<<<<
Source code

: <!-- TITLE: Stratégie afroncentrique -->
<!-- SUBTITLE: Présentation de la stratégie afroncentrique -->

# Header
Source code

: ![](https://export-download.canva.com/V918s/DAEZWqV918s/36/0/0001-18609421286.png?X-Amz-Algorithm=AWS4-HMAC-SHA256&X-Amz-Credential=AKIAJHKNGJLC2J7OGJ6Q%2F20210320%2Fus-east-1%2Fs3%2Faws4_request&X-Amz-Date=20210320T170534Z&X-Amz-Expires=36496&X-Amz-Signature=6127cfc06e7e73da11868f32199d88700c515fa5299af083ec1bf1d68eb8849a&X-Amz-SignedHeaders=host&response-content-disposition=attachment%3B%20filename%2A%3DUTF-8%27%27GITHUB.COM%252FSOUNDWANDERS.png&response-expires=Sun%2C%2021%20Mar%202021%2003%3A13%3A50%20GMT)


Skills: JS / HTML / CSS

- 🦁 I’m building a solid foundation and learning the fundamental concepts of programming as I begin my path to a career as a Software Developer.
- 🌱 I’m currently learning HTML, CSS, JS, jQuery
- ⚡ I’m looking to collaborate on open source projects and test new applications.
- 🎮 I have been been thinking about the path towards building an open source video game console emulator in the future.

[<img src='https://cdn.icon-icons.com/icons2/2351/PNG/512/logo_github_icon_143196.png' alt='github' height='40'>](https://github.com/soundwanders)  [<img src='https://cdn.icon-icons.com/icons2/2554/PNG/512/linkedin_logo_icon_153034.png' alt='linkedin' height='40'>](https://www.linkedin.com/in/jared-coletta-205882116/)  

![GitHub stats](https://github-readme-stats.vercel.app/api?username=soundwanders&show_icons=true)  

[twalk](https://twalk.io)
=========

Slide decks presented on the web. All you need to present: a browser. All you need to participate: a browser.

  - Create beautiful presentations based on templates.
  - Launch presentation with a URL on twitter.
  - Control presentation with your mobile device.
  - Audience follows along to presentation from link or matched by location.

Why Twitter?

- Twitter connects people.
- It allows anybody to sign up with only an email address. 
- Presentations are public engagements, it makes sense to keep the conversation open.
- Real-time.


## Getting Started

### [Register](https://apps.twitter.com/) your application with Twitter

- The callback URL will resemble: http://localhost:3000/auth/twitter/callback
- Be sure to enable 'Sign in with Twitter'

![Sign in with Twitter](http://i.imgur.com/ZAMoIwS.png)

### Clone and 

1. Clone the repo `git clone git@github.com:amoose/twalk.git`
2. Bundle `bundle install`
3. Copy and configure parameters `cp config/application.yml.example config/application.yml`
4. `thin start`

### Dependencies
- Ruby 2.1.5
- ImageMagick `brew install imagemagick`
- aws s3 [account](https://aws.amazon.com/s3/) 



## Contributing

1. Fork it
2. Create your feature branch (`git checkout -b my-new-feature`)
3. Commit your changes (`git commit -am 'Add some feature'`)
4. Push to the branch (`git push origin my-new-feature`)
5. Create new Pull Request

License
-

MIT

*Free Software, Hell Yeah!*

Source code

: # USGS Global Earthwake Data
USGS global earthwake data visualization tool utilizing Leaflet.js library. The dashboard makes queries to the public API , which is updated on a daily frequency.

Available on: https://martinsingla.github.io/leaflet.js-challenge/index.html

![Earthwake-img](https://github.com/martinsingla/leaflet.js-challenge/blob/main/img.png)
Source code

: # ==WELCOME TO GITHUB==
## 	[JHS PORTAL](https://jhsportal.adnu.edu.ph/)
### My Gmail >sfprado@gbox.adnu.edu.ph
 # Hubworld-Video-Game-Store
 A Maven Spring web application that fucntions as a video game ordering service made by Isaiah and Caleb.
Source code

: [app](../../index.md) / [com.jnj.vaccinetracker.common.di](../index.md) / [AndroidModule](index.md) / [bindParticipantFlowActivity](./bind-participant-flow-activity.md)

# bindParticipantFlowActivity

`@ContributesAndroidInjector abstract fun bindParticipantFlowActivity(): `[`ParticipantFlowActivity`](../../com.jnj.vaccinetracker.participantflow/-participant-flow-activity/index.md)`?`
>>>>
<<<<
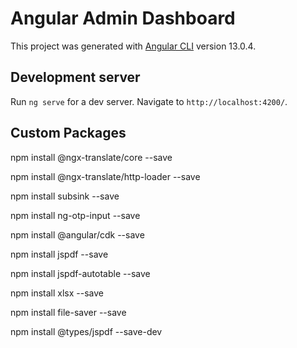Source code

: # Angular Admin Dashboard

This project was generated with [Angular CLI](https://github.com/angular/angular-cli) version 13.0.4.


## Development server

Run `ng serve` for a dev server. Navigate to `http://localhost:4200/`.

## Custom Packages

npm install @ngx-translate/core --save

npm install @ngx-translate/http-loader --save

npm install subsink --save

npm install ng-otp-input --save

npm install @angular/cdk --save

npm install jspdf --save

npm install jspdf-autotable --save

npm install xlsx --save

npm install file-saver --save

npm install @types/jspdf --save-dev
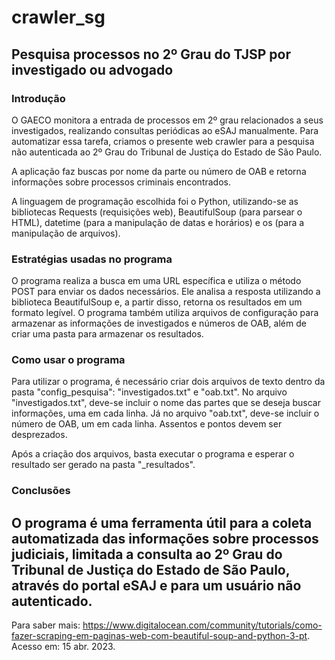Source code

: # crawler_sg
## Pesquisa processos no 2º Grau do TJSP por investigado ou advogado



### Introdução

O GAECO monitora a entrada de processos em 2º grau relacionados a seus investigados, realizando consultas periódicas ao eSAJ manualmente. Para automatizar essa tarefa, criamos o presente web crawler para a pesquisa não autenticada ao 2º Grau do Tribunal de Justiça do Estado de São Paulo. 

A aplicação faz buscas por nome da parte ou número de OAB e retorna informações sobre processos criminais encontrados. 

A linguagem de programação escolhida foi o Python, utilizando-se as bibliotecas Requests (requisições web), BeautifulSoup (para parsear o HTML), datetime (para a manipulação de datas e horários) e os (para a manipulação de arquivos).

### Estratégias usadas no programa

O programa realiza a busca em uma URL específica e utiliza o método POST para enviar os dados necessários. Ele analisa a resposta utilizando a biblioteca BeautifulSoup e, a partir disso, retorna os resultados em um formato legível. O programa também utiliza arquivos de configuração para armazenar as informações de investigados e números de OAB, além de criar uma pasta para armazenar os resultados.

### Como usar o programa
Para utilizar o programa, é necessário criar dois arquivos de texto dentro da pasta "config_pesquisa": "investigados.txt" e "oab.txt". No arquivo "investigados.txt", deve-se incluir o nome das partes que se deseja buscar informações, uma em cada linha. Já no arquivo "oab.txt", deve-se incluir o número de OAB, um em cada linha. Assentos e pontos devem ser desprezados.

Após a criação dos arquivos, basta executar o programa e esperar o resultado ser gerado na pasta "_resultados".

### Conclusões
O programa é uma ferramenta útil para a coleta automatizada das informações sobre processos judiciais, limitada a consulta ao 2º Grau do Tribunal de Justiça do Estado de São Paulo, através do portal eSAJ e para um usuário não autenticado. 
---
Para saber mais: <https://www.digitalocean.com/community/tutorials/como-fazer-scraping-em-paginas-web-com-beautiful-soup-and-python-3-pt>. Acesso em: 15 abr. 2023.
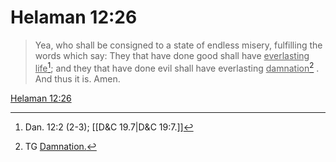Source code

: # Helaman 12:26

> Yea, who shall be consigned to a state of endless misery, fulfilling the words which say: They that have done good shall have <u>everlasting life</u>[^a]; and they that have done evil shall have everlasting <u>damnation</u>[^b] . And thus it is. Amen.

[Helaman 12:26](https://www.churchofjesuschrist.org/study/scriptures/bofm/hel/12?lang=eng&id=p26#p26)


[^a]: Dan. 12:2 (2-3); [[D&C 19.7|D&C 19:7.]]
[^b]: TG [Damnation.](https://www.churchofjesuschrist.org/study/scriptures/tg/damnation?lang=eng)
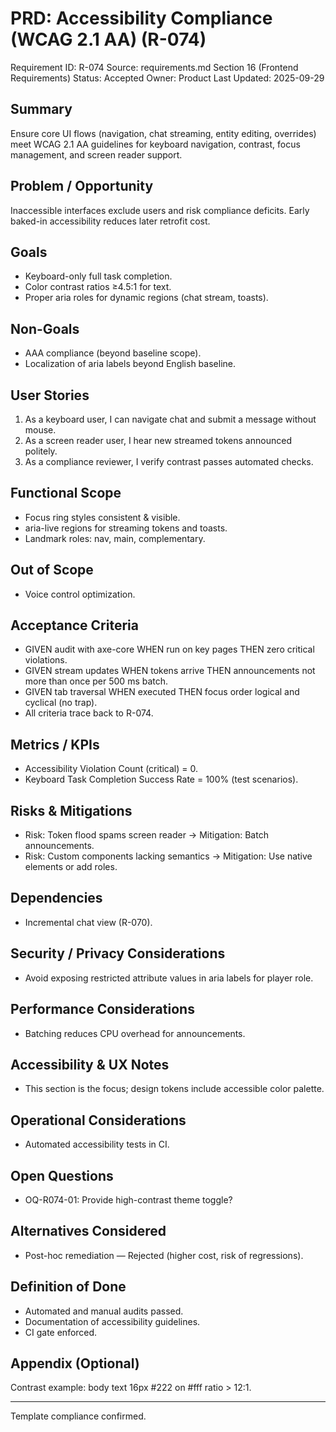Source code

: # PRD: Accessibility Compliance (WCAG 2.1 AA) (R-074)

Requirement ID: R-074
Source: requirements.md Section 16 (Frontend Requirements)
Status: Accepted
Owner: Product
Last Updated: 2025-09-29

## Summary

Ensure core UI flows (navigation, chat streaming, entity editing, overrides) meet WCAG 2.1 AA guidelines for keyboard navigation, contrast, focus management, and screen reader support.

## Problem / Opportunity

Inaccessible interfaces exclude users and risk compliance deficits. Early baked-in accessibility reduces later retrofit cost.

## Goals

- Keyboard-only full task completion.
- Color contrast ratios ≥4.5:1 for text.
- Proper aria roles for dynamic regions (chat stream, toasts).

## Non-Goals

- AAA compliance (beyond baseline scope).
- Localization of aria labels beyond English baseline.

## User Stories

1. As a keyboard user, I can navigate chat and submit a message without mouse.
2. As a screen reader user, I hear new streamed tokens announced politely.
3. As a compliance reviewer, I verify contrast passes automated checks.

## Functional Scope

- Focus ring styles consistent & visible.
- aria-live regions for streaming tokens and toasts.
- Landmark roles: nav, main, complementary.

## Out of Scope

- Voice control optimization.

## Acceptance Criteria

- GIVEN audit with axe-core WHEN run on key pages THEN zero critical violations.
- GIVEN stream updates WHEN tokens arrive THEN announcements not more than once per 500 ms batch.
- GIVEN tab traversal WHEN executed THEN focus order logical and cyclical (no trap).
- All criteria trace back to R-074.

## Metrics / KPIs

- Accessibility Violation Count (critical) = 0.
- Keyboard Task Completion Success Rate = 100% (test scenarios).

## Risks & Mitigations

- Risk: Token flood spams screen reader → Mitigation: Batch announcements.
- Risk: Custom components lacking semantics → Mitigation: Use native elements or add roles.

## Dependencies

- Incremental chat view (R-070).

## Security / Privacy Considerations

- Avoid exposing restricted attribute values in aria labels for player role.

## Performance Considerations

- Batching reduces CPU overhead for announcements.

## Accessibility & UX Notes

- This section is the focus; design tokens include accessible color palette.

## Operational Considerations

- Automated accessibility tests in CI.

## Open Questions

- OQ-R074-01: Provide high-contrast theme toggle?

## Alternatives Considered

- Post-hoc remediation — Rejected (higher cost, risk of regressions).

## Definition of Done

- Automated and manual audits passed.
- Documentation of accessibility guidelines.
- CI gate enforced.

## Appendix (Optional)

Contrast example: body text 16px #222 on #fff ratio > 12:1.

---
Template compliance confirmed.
>>>>
<<<<
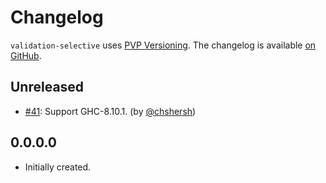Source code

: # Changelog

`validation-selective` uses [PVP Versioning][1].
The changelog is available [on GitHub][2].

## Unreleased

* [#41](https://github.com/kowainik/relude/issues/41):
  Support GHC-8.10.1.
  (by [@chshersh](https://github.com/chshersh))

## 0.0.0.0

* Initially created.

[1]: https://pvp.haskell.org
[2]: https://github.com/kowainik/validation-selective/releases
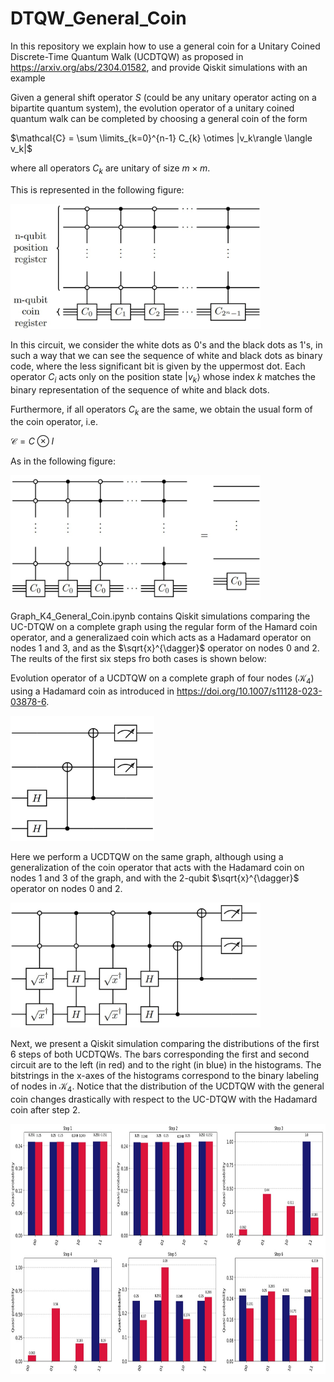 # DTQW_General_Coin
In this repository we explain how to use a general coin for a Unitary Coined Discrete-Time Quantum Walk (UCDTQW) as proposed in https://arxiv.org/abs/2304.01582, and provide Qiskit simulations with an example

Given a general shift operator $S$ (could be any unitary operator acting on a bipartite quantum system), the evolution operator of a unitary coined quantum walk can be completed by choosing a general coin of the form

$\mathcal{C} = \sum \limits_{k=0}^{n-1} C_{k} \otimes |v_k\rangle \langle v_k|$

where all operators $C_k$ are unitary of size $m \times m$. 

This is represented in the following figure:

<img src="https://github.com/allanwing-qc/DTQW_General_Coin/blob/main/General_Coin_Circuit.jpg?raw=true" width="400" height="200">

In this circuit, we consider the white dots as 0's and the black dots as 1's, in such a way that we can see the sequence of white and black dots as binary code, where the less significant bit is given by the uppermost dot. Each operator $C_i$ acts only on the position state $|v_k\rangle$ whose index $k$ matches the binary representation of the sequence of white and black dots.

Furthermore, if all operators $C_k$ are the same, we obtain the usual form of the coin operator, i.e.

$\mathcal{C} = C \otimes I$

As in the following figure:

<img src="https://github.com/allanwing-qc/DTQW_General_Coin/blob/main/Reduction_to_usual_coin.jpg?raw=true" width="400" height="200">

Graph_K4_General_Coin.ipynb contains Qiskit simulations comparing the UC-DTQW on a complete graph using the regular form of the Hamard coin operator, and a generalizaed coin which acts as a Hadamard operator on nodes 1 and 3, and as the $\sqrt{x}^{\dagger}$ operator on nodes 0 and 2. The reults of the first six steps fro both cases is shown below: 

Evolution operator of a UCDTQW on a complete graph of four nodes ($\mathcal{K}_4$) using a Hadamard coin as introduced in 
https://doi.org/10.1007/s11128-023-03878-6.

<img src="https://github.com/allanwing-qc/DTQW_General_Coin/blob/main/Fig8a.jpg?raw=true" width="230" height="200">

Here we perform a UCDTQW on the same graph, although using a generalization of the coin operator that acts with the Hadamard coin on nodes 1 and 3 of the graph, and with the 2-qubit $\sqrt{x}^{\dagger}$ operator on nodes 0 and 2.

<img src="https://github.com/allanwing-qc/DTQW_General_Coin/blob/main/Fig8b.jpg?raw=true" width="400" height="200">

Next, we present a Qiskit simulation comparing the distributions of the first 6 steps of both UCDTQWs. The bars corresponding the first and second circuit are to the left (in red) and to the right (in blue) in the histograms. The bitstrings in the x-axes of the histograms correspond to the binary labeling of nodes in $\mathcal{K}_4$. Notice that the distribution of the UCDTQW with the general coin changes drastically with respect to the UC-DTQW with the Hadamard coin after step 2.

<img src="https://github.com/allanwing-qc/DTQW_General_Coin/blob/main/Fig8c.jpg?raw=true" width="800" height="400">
>>>>
**BRIEF**
Working from the material above, restate word for word the lines between the line with "Given a general" and the line with "where all operators", both included, and only those.

**YOUR RESPONSE**
Given a general shift operator $S$ (could be any unitary operator acting on a bipartite quantum system), the evolution operator of a unitary coined quantum walk can be completed by choosing a general coin of the form

$\mathcal{C} = \sum \limits_{k=0}^{n-1} C_{k} \otimes |v_k\rangle \langle v_k|$

where all operators $C_k$ are unitary of size $m \times m$. 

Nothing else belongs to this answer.